Review for NeurIPS paper: Evaluating Attribution for Graph Neural Networks

NeurIPS 2020

Evaluating Attribution for Graph Neural Networks

Review 1

Summary and Contributions: Systematic evaluation of attribution methods for graph neural networks, incl. code/data for a benchmarking suite.

Strengths: + Attribution for GNNs is still under studied and the combination of performance comparison for several GNN attribution methods with an accompanying open-source benchmarking suite for GNN attribution methods that includes realistic datasets and associated code are good contributions to the field.

Weaknesses: - Attribution for GNNs involves finding both features and a subgraph of nodes that together inform the prediction generated for a given example. The authors focus only on the features that are relevant to a prediction. - The authors have not benchmarked major published work such as GNNExplainer (ref [47]). Also, the authors chose to not consider graph attention networks, which tend to perform better than standard GCNs. Furthermore, attention has been used as an attribution mechanism on its own, and they may show better characteristics in the context of attribution methods in general.

Correctness: Yes.

Clarity: Yes.

Relation to Prior Work: Yes.

Reproducibility: Yes

Additional Feedback: Comments: - The authors find that GraphNets, due to their complexity do not support accurate attributions. Consider removing them from subsequent analyses to simplify the presentation. Minor comments: - Attribution accuracy is summarized for all task, model, and attribution method combinations in Table 3 - that should be Figure 3. - "We adapt the following (attribution) methods to graphs." Some, if not all, have already been adapted to GNNs (e.g. in [33] for Grad-CAM and [28] for IG). - Ref 35 is from KDD '16: Proceedings of the 22nd ACM SIGKDD International Conference on Knowledge Discovery and Data MiningAugust 2016 Pages 1135–1144https://doi.org/10.1145/2939672.2939778

Review 2

Summary and Contributions: As DNNs are increasingly being deployed in real-world applications that affect individual lives, providing human intelligible explanations for their predictions has attracted tremendous attention recently. However, evaluating explanation in DNNs is a challenging problem, especially for the attribution of graph neural networks. This work proposes a framework to quantitatively evaluate attribution methods in GNNs, in terms of the attribution accuracy, stability, faithfulness, and consistency. The benchmark suite would be publicly available, including data and code. This work also provides recommendations for the community, aiming to inform design of new attribution methods in future.

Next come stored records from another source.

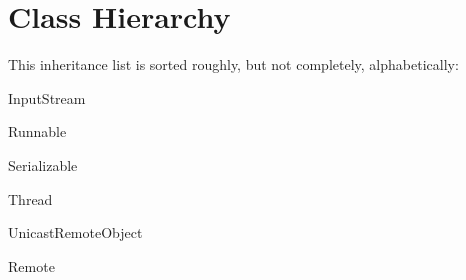 \section{Class Hierarchy}
This inheritance list is sorted roughly, but not completely, alphabetically\+:\begin{DoxyCompactList}
\item {}
\item Input\+Stream\begin{DoxyCompactList}
\item {}
\end{DoxyCompactList}
\item Runnable\begin{DoxyCompactList}
\item {}
\end{DoxyCompactList}
\item Serializable\begin{DoxyCompactList}
\item {}
\end{DoxyCompactList}
\item Thread\begin{DoxyCompactList}
\item {}
\end{DoxyCompactList}
\item Unicast\+Remote\+Object\begin{DoxyCompactList}
\item {}
\end{DoxyCompactList}
\item Remote\begin{DoxyCompactList}
\item {}
\begin{DoxyCompactList}
\item {}
\end{DoxyCompactList}
\item {}
\begin{DoxyCompactList}
\item {}
\end{DoxyCompactList}
\end{DoxyCompactList}
\end{DoxyCompactList}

Strengths: 1. The conclusions make sense to me. The authors recommend the use of CAM paired with a GCN. Since CAM requires that the last layer to be a global pooling layer, thus in many scenarios, CAM could not be used. In those settings, the authors suggest the usage of Integrated Gradient. 2. The authors suggest to evaluation attribution using four dimensions, which are sound to me. It could give a comprehensive evaluation for one attribution method. 3. The faithfulness evaluation is novel. The authors suggest to include spurious correlations to the training dataset. A faithful attribution method should be able to locate the spurious correlations and reveal why the model is “right for the wrong reasons”. This faithfulness evaluation is novel and convincing to me. Hope this kind of faithfulness evaluation could also be included in other domains beyond GNNs.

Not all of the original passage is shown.